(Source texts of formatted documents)
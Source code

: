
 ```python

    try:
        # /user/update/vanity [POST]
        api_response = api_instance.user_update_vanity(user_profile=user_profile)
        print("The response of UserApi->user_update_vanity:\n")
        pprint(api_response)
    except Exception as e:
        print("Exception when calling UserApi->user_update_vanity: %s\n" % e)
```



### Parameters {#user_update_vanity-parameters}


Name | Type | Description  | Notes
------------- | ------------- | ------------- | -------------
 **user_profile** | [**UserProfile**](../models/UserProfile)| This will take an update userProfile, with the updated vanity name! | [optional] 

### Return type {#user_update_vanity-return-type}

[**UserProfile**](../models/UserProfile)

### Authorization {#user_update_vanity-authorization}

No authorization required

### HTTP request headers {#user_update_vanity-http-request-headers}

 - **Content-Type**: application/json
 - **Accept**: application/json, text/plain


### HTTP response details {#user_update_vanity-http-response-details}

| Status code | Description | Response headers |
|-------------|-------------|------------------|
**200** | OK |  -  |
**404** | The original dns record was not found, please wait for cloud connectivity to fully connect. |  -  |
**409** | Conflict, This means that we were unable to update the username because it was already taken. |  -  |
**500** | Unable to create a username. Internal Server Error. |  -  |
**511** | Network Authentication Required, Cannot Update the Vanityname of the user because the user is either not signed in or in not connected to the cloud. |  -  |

WHAT THE TASK ASKS
Return exactly the lines from the one containing "The original dns" to the last line of the data, and nothing more.

REPLY TO THE EXERCISE
**404** | The original dns record was not found, please wait for cloud connectivity to fully connect. |  -  |
**409** | Conflict, This means that we were unable to update the username because it was already taken. |  -  |
**500** | Unable to create a username. Internal Server Error. |  -  |
**511** | Network Authentication Required, Cannot Update the Vanityname of the user because the user is either not signed in or in not connected to the cloud. |  -  |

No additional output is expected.